Patriot-RaketenBis zu 400 Bundeswehrsoldaten sollen an türkisch-syrische Grenze

Der Beitrag der Bundeswehr beim Patriot-Einsatz könnte umfangreicher ausfallen als vermutet: Bis zu 400 Soldaten könnten in die Türkei geschickt werden. von dpa

Die Bundeswehr soll sich mit bis zu 400 Soldaten am Nato-Einsatz in der Türkei zum Schutz vor Angriffen aus Syrien beteiligen. Das Kabinett beschloss am Donnerstag, das Mandat für den Einsatz von deutschen Patriot- Raketenabwehrstaffeln bis zum 31. Januar 2014 zu befristen. Der Bundestag soll in der kommenden Woche über die Mission abstimmen , an der sich auch die USA und die Niederlande beteiligen wollen.

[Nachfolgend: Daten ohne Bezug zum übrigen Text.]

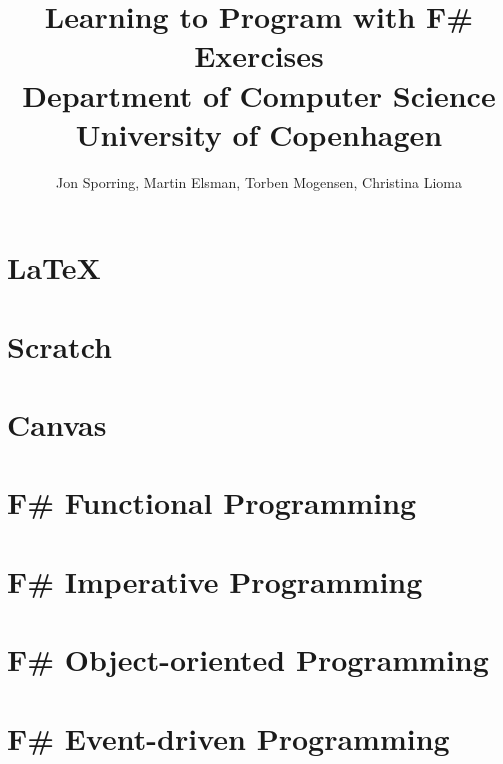 \documentclass[a4paper,12pt]{report}
\title{Learning to Program with F\#\\Exercises\\Department of Computer
  Science\\University of Copenhagen}
\author{Jon Sporring, Martin Elsman, Torben Mogensen, Christina Lioma}
\begin{document}
\maketitle
\tableofcontents
\newpage
\chapter{\LaTeX}


\chapter{Scratch}



\chapter{Canvas}



\chapter{F\# Functional Programming}


























\chapter{F\# Imperative Programming}







\chapter{F\# Object-oriented Programming}












\chapter{F\# Event-driven Programming}




\end{document}
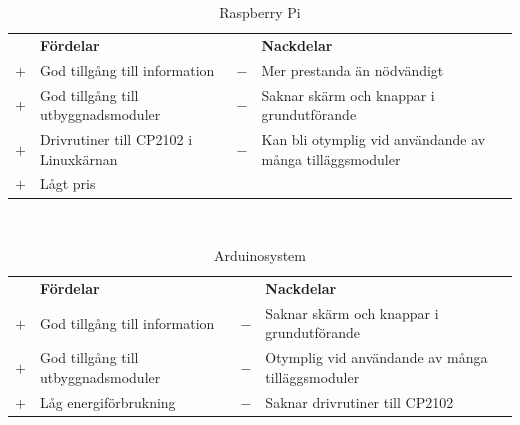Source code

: \documentclass{article}
\begin{document}
            \begin{table}[ht]
                \caption{Raspberry Pi}\label{tab:rpi}
                \begin{tabularx}{\textwidth}{@{}cXcX}
                    & \textbf{Fördelar}     & & \textbf{Nackdelar} \\
                    $+$ & God tillgång till information & 
                                            $-$ & Mer prestanda än nödvändigt \\
                    $+$ & God tillgång till utbyggnads\-moduler & 
                                            $-$ & Saknar skärm och knappar i 
                                                  grundutförande \\
                    $+$ & Drivrutiner till CP2102 i Linuxkärnan &
                                            $-$ & Kan bli otymplig vid användande av   
                                                  många tilläggsmoduler \\   
                    $+$ & Lågt pris \\   
                \end{tabularx}\\
            \end{table}

            \begin{table}[h!]
            \caption{Arduinosystem}\label{tab:ardu}
                \begin{tabularx}{\textwidth}{@{}cXcX} 
                    & \textbf{Fördelar}     & & \textbf{Nackdelar} \\
                    $+$ & God tillgång till information & 
                                            $-$ & Saknar skärm och knappar i 
                                                grundutförande \\
                    $+$ & God tillgång till utbyggnads\-moduler & 
                                            $-$ & Otymplig vid användande av   
                                                många tilläggsmoduler \\
                    $+$ & Låg energiförbrukning &
                                            $-$ & Saknar drivrutiner till CP2102 \\

                \end{tabularx}\\
            \end{table}
\end{document}
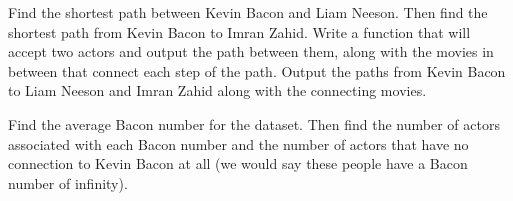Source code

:\begin{problem}
Find the shortest path between Kevin Bacon and Liam Neeson. Then find the shortest path from Kevin Bacon to Imran Zahid. Write a function that will accept two actors and output
the path between them, along with the movies in between that connect each step of the path. Output the paths from Kevin Bacon to Liam Neeson and Imran Zahid along with the connecting movies.
\end{problem}

\begin{problem}
Find the average Bacon number for the dataset. Then find the number of actors
associated with each Bacon number and the number of actors that have no connection
 to Kevin Bacon at all (we would say these people have a Bacon number of infinity).
\end{problem}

Die Bundesregierung erklärte, dass mit der Entsendung der Soldaten keine Voraussetzungen für eine Intervention in Syrien geschaffen würden. Die Stationierung der Patriot-Abfangraketen habe rein defensiven Charakter, sagte Verteidigungsminister Thomas de Maiziere . Damit solle weder eine Flugverbotszone noch eine Überwachung Syriens vorbereitet werden. Auch Außenminister Guido Westerwelle sagte, Deutschland sei in keiner Weise an der Vorbereitung einer möglichen Intervention beteiligt.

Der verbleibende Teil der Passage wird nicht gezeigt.